── DATA LISTING ──

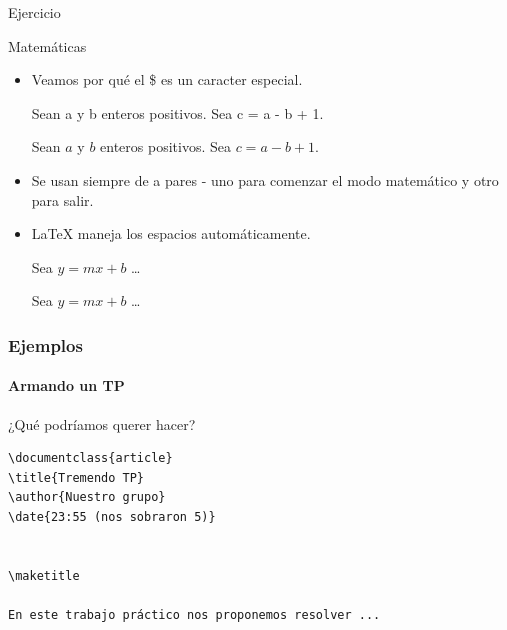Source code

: \begin{frame}[fragile]{Ejercicio}

    
\end{frame}

\begin{frame}[fragile]{Matemáticas}
    \begin{itemize}
        \item Veamos por qué el \$ es un caracter especial.
        \small
        \begin{exampletwouptiny}
Sean a y b enteros positivos. 
Sea c = a - b + 1.

Sean $a$ y $b$ enteros positivos. 
Sea $c = a - b + 1$.
        \end{exampletwouptiny}
        \item Se usan siempre de a pares - uno para comenzar el modo matemático y otro para salir.
        \item \LaTeX{} maneja los espacios automáticamente.
            \begin{exampletwouptiny}
Sea $y=mx+b$ \ldots

Sea $y = m x + b$ \ldots
        \end{exampletwouptiny}
    \end{itemize}
\end{frame}

\begin{frame}[fragile]
\frametitle{Ejemplos}
\framesubtitle{Armando un TP}

¿Qué podríamos querer hacer?

\begin{lstlisting}[title={segundoTP.tex}]
\documentclass{article}
\title{Tremendo TP}
\author{Nuestro grupo}
\date{23:55 (nos sobraron 5)}


\maketitle

En este trabajo práctico nos proponemos resolver ...


\end{lstlisting}

\end{frame}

───

Exactly retype each record above, dropping images.

Source code

: \begin{frame}[fragile]{Ejercicio}

    
\end{frame}

\begin{frame}[fragile]{Matemáticas}
    \begin{itemize}
        \item Veamos por qué el \$ es un caracter especial.
        \small
        \begin{exampletwouptiny}
Sean a y b enteros positivos. 
Sea c = a - b + 1.

Sean $a$ y $b$ enteros positivos. 
Sea $c = a - b + 1$.
        \end{exampletwouptiny}
        \item Se usan siempre de a pares - uno para comenzar el modo matemático y otro para salir.
        \item \LaTeX{} maneja los espacios automáticamente.
            \begin{exampletwouptiny}
Sea $y=mx+b$ \ldots

Sea $y = m x + b$ \ldots
        \end{exampletwouptiny}
    \end{itemize}
\end{frame}

\begin{frame}[fragile]
\frametitle{Ejemplos}
\framesubtitle{Armando un TP}

¿Qué podríamos querer hacer?

\begin{lstlisting}[title={segundoTP.tex}]
\documentclass{article}
\title{Tremendo TP}
\author{Nuestro grupo}
\date{23:55 (nos sobraron 5)}


\maketitle

En este trabajo práctico nos proponemos resolver ...


\end{lstlisting}

\end{frame}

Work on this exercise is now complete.